This is made clear in a blog post by Jeralyn Merrit, at Talk Left.* “It’s time to recognize this case for what it was,” she writes, “an unfortunate encounter between two people, each of whom found the other’s actions suspicious.” In other words, a single, distinct moment, removed from its cultural and historical background, framed only by the whims of fortune. “Whether Martin was black, white or purple was not a factor at the time of the shooting.” Fair enough. But how long was that, exactly? One second? Five? Race was clearly a factor before the shooting, though, a more indeterminate period of time that stretches from Zimmerman’s initial profiling of Martin, all the way back to the 17th Century, if not before.
Certainly, Jeralyn Merrit is a legal expert, and it’s not surprising that she focuses on the case that was before the jury. It’s one thing to ignore the other side, though, and quite another to acknowledge and then disparage it: “I am very disappointed that the President has chosen to endorse those who have turned a case of assault and self-defense into a referendum on race and civil rights.” (Of course, it could be argued that there are those who have taken a case with clear racial and civil rights implications and turned it into a simple assault trial.) It’s even worse to misinterpret the President’s personal experiences:
By the President comparing himself to Martin 35 years ago, is he saying he would have responded as Martin did, and physically attacked someone for following him? I hope not because our laws do not allow such conduct.
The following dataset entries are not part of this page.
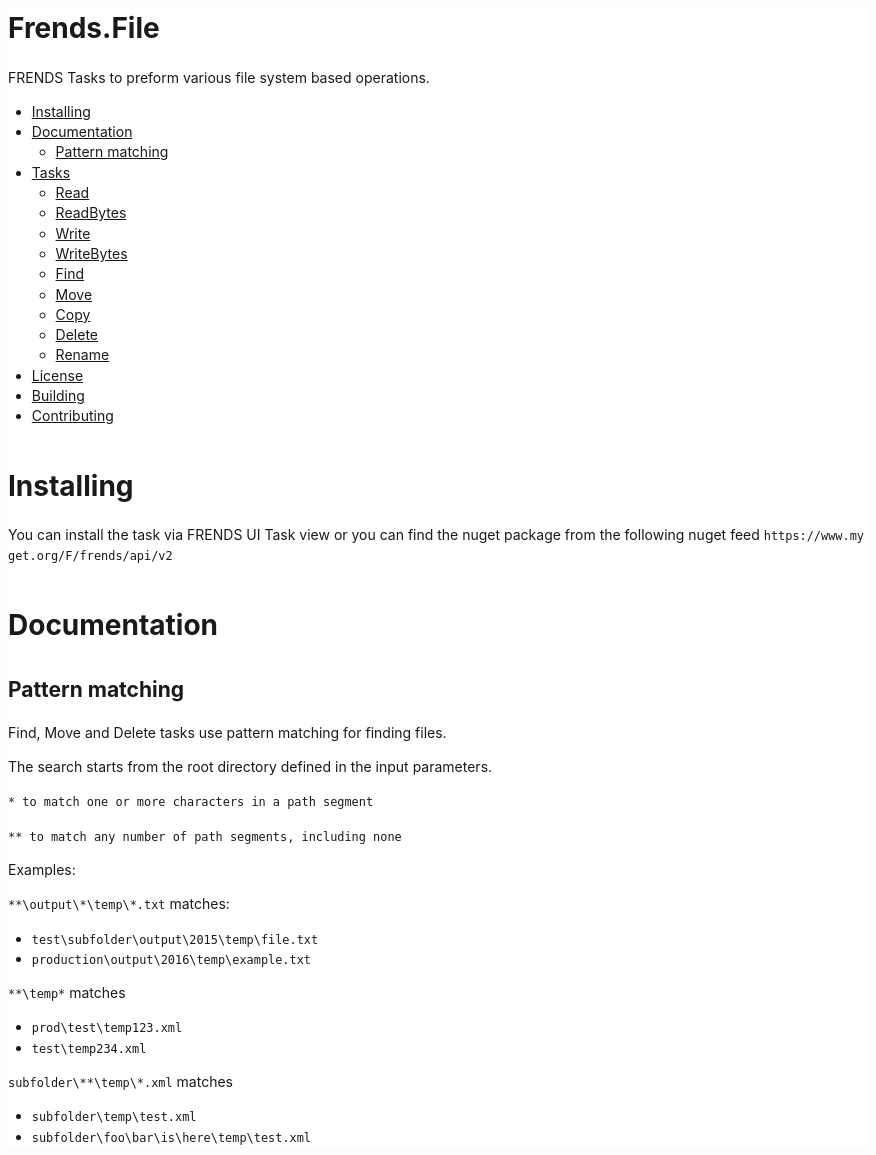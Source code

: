 # Frends.File
FRENDS Tasks to preform various file system based operations.

- [Installing](#installing)
- [Documentation](#documentation)
    - [Pattern matching](#pattern-matching)
- [Tasks](#tasks)
    - [Read](#read)
	- [ReadBytes](#readbytes)
    - [Write](#write)
	- [WriteBytes](#writebytes)
    - [Find](#find)
    - [Move](#move)
    - [Copy](#copy)
    - [Delete](#delete)
    - [Rename](#rename)
- [License](#license)
- [Building](#building)
- [Contributing](#contributing)   

Installing
==========
You can install the task via FRENDS UI Task view or you can find the nuget package from the following nuget feed
`https://www.myget.org/F/frends/api/v2`

Documentation
===============
Pattern matching
----------------

Find, Move and Delete tasks use pattern matching for finding files.

The search starts from the root directory defined in the input parameters.

`* to match one or more characters in a path segment`

`** to match any number of path segments, including none`

Examples:

`**\output\*\temp\*.txt` matches:

* `test\subfolder\output\2015\temp\file.txt`
* `production\output\2016\temp\example.txt`


`**\temp*` matches

* `prod\test\temp123.xml`
* `test\temp234.xml`

`subfolder\**\temp\*.xml` matches

* `subfolder\temp\test.xml`
* `subfolder\foo\bar\is\here\temp\test.xml`
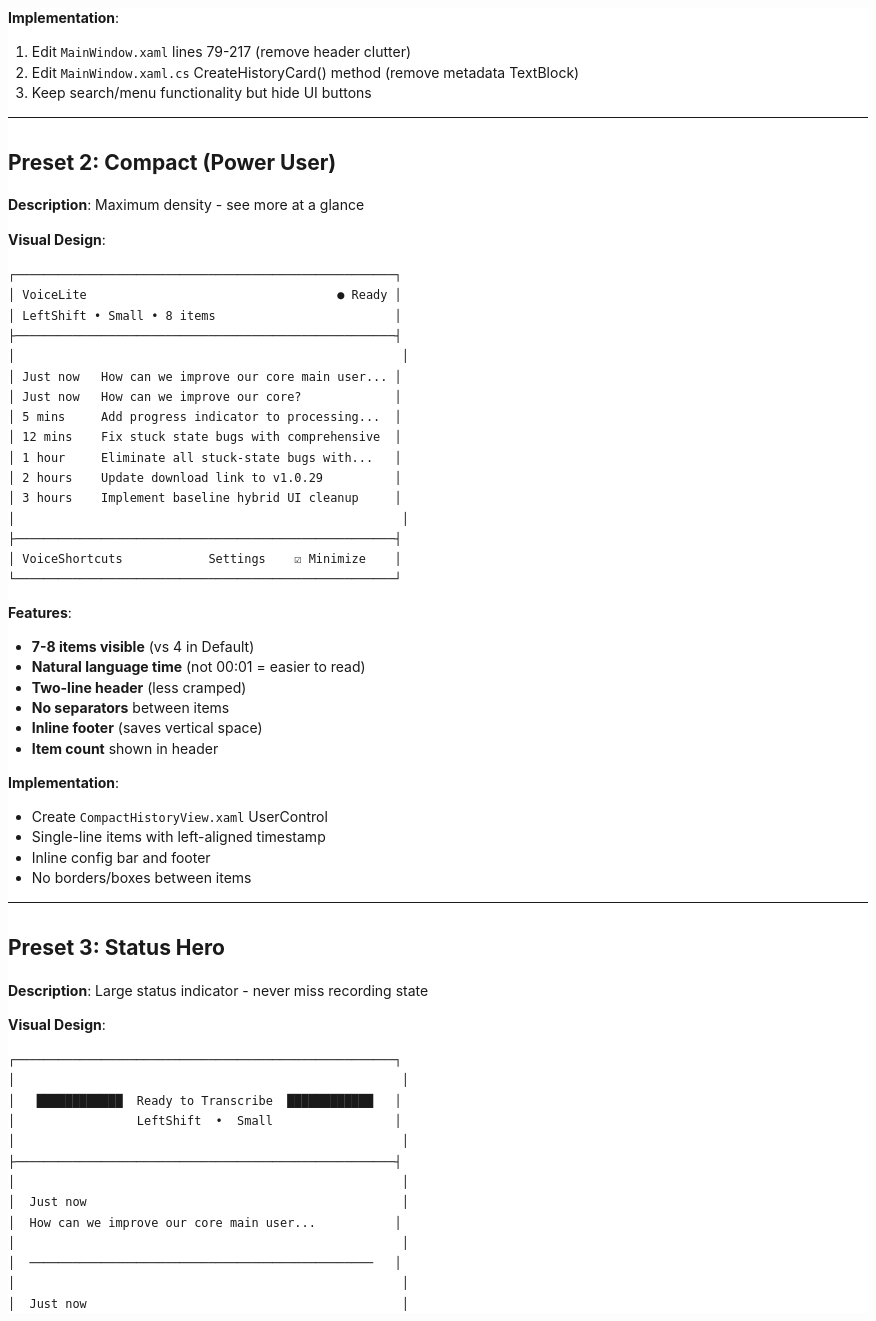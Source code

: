 **Implementation**:
1. Edit `MainWindow.xaml` lines 79-217 (remove header clutter)
2. Edit `MainWindow.xaml.cs` CreateHistoryCard() method (remove metadata TextBlock)
3. Keep search/menu functionality but hide UI buttons

---

## Preset 2: Compact (Power User)

**Description**: Maximum density - see more at a glance

**Visual Design**:
```
┌─────────────────────────────────────────────────────┐
│ VoiceLite                                   ● Ready │
│ LeftShift • Small • 8 items                         │
├─────────────────────────────────────────────────────┤
│                                                      │
│ Just now   How can we improve our core main user... │
│ Just now   How can we improve our core?             │
│ 5 mins     Add progress indicator to processing...  │
│ 12 mins    Fix stuck state bugs with comprehensive  │
│ 1 hour     Eliminate all stuck-state bugs with...   │
│ 2 hours    Update download link to v1.0.29          │
│ 3 hours    Implement baseline hybrid UI cleanup     │
│                                                      │
├─────────────────────────────────────────────────────┤
│ VoiceShortcuts            Settings    ☑ Minimize    │
└─────────────────────────────────────────────────────┘
```

**Features**:
- **7-8 items visible** (vs 4 in Default)
- **Natural language time** (not 00:01 = easier to read)
- **Two-line header** (less cramped)
- **No separators** between items
- **Inline footer** (saves vertical space)
- **Item count** shown in header

**Implementation**:
- Create `CompactHistoryView.xaml` UserControl
- Single-line items with left-aligned timestamp
- Inline config bar and footer
- No borders/boxes between items

---

## Preset 3: Status Hero

**Description**: Large status indicator - never miss recording state

**Visual Design**:
```
┌─────────────────────────────────────────────────────┐
│                                                      │
│   ████████████  Ready to Transcribe  ████████████   │
│                 LeftShift  •  Small                 │
│                                                      │
├─────────────────────────────────────────────────────┤
│                                                      │
│  Just now                                            │
│  How can we improve our core main user...           │
│                                                      │
│  ────────────────────────────────────────────────   │
│                                                      │
│  Just now                                            │
```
Of course he’s not saying that, nor is he suggesting it. He is saying that he may very well have been targeted, as Martin was. This is not a surprising observation, nor a new one. Brent Staples, for example, was writing about it in 1986, in “Black Men and Public Space.”
Such a glaring misreading throws into high relief the cognitive divide that separates Americans. Make no mistake: the divide exists, all accusations of Obama singlehandedly “tearing apart the country” notwithstanding. (I challenge any Conservative to point to a time when we were a racially unified nation. The Confederacy doesn’t count.)
This is an awfully large aspect of the case to ignore, but Merrit manages it. Even when she does enter into racial territory, it’s confined to strict legal terminology:
I am all for protesting the racial disparity in our criminal justice system. But put the focus where it belongs: On arbitrary and unfair laws that disproportionately affect minorities, police misconduct, too much discretion vested in prosecutors, and overly harsh sentencing laws and guidelines.
So far, so good. But by focusing only on the de jure—which, to be fair, is her specialty—she ignores the de facto, the wider cultural and historical trends which are even now contributing to peoples’ perceptions of the case, and which have fed the legal disparities that she bemoans. Not to mention the prevalence of Black urban crime, which Conservatives like to use as a red herring to “prove” that Liberals don’t really care about race. It’s all part of the same picture, although those who showcase Black crime statistics in their arguments never seem to go the whole way and discus what they mean. The prefer to let the numbers speak for themselves, which, in the absence of other considerations, leads to only one conclusion: Black males are inherently criminal. Perhaps this is a feature of such reporting, and not a bug.
The President was discussing why the Black community viewed the case the way it did. Whether or not that view is justified—I think it is—the fact remains that a large and intricate background sets off the object that is the George Zimmerman trial, and the President did the right thing when he called attention to it. Good for him.
* Thanks to Whiskey Fire for bringing this to my attention!